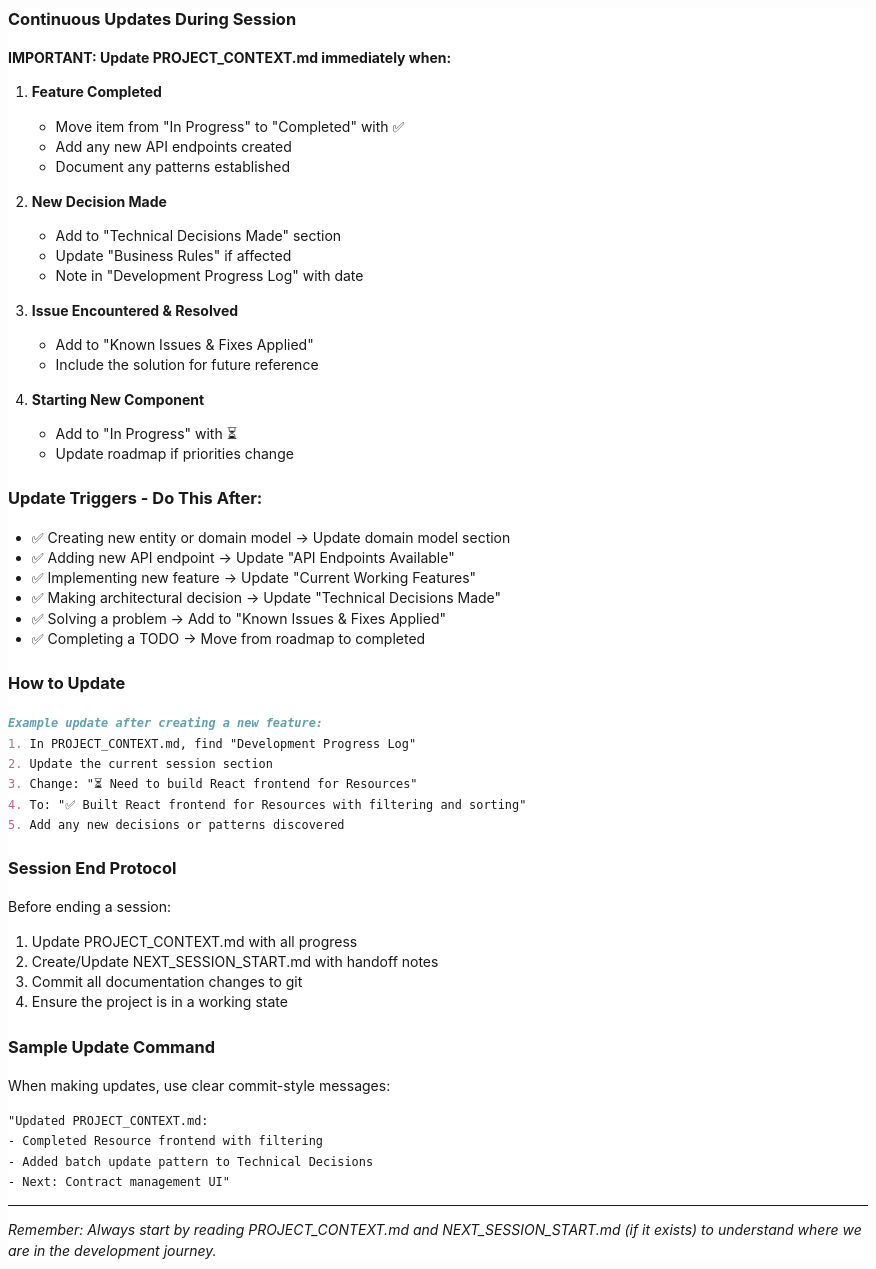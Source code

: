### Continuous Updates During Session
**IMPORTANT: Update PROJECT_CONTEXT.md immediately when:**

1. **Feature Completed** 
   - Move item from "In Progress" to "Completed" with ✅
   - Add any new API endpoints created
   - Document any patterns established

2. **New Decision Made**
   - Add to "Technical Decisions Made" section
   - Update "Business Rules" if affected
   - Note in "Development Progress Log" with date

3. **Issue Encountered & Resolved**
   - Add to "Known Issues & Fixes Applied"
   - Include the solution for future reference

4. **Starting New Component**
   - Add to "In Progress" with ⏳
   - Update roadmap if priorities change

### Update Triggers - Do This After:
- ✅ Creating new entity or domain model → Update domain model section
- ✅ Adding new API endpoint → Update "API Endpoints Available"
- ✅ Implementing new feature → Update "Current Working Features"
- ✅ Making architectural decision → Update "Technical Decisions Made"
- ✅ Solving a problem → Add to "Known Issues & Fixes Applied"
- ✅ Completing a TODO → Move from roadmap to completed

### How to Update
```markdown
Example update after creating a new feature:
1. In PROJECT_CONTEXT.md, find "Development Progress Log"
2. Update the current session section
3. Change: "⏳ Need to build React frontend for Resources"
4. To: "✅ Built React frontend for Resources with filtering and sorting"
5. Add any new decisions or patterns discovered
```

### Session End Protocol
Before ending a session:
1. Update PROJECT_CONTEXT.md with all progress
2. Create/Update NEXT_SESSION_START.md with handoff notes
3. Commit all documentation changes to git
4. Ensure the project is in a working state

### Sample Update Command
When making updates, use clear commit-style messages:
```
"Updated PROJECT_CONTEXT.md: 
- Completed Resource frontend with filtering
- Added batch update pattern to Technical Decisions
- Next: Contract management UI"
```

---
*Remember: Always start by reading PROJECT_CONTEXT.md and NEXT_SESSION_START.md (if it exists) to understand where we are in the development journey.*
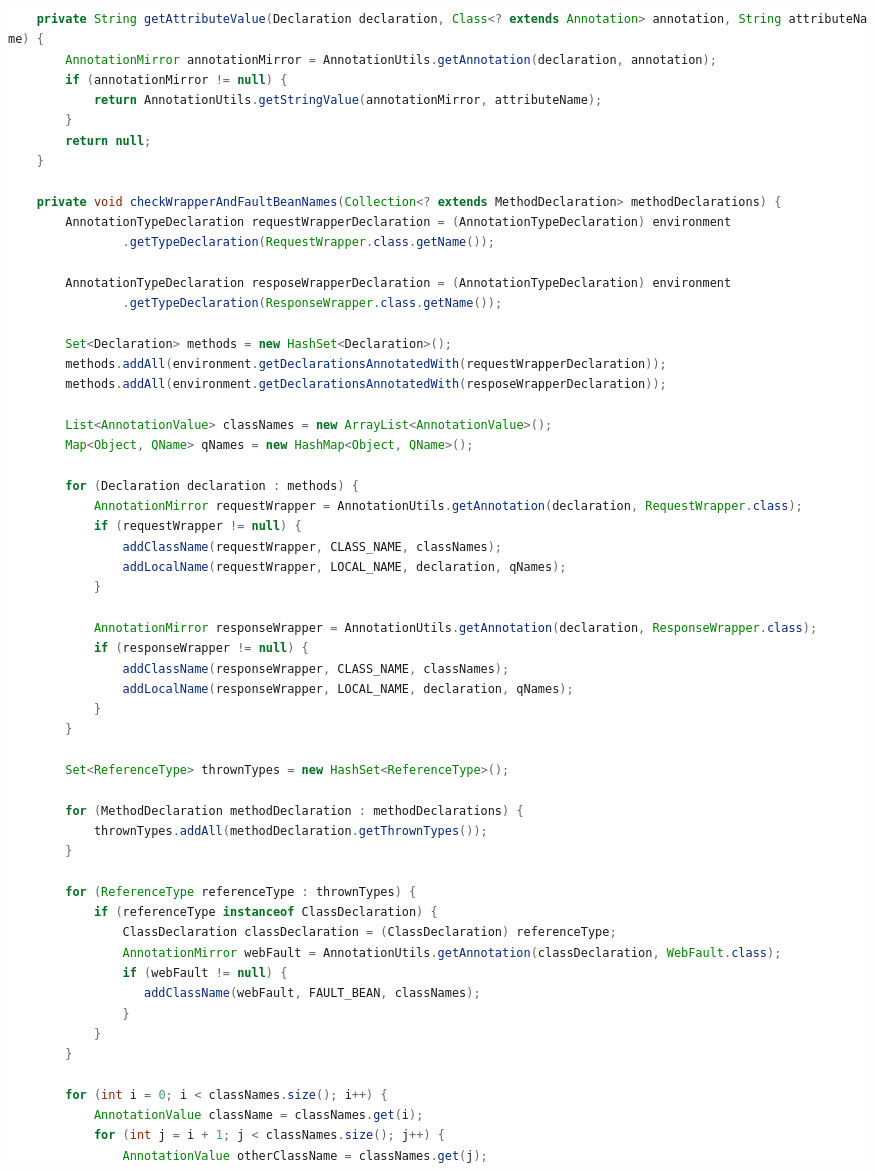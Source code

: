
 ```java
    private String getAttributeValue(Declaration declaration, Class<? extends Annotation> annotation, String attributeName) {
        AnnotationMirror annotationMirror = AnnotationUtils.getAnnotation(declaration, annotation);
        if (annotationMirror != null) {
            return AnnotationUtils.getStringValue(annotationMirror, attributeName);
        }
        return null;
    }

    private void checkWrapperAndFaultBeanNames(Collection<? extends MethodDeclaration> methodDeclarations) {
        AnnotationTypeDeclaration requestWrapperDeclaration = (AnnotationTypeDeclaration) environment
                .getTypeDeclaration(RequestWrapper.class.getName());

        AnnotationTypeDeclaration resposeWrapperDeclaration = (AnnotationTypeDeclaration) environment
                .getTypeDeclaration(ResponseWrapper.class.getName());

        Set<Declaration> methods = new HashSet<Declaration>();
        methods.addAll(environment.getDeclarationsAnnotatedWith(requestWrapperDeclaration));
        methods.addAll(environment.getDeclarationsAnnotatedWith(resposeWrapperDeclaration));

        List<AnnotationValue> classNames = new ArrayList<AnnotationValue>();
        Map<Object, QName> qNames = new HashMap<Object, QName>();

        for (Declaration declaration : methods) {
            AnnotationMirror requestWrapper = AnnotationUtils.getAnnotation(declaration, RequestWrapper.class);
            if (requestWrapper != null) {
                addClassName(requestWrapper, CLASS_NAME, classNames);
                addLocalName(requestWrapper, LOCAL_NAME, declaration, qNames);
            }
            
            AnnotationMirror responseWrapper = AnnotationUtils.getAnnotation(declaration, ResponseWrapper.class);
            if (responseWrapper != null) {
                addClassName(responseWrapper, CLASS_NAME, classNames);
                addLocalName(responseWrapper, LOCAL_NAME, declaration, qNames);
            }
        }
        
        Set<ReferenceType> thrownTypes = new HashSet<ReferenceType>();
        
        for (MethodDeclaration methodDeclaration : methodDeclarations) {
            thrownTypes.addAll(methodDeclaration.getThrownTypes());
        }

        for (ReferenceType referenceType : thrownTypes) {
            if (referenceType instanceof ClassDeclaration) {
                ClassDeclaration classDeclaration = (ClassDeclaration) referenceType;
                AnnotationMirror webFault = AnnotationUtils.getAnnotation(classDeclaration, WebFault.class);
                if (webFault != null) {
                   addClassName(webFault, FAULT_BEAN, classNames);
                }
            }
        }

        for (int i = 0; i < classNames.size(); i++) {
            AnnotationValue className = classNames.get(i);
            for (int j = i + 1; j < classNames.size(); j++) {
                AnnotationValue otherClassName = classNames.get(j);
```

= = = =

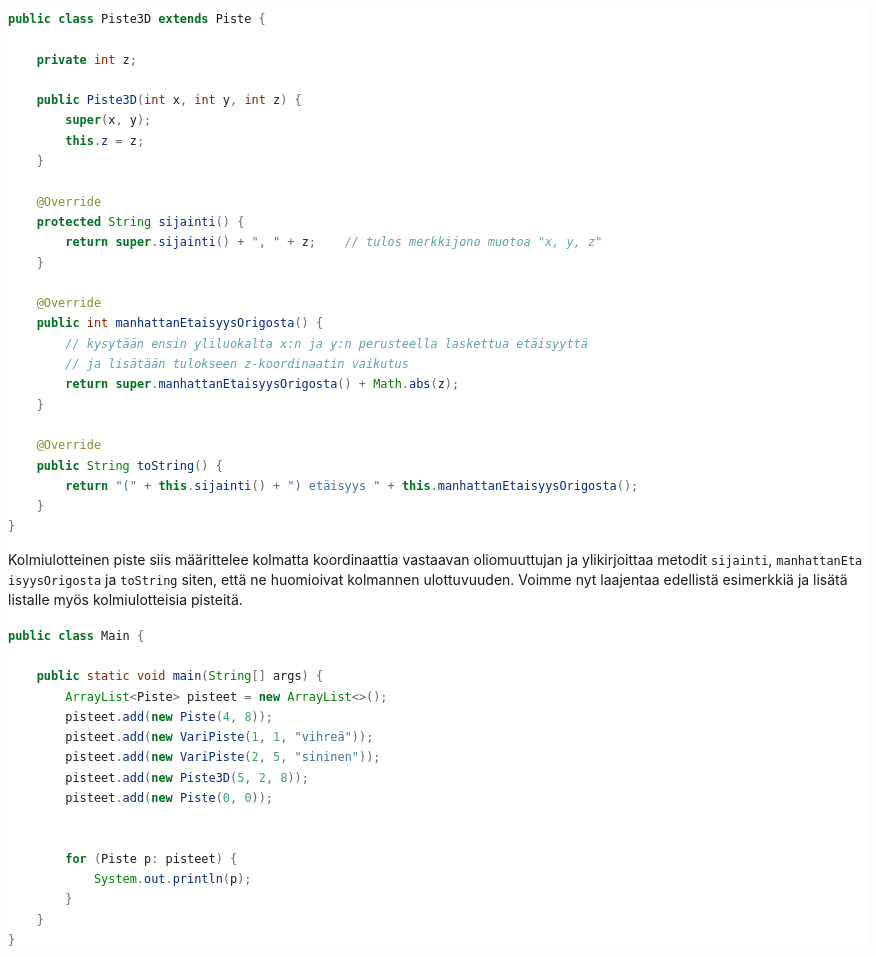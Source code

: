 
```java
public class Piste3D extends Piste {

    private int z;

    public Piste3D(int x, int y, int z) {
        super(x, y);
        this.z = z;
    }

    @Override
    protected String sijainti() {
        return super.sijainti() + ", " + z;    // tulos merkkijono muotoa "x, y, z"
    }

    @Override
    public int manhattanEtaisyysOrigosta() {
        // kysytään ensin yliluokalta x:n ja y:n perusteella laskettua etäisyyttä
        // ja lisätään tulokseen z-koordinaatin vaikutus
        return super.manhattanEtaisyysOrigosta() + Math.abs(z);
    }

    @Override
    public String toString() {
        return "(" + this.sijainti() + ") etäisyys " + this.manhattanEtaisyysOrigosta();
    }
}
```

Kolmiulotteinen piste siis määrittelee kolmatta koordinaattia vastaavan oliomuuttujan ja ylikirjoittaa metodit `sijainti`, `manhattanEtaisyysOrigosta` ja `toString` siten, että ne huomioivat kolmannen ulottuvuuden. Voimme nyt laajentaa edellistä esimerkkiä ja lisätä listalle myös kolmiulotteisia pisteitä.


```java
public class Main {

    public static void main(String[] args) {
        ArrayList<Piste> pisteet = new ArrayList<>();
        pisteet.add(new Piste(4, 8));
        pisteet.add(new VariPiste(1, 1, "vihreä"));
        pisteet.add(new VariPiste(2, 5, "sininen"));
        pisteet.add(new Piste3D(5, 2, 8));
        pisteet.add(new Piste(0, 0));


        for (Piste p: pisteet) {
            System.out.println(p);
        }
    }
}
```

= = = =

WORK INSTRUCTION ▸ Read the entries and select each line where the word "sijainti" is found.

TASK SOLUTION ▸
    protected String sijainti() {
        return super.sijainti() + ", " + z;    // tulos merkkijono muotoa "x, y, z"
        return "(" + this.sijainti() + ") etäisyys " + this.manhattanEtaisyysOrigosta();
Kolmiulotteinen piste siis määrittelee kolmatta koordinaattia vastaavan oliomuuttujan ja ylikirjoittaa metodit `sijainti`, `manhattanEtaisyysOrigosta` ja `toString` siten, että ne huomioivat kolmannen ulottuvuuden. Voimme nyt laajentaa edellistä esimerkkiä ja lisätä listalle myös kolmiulotteisia pisteitä.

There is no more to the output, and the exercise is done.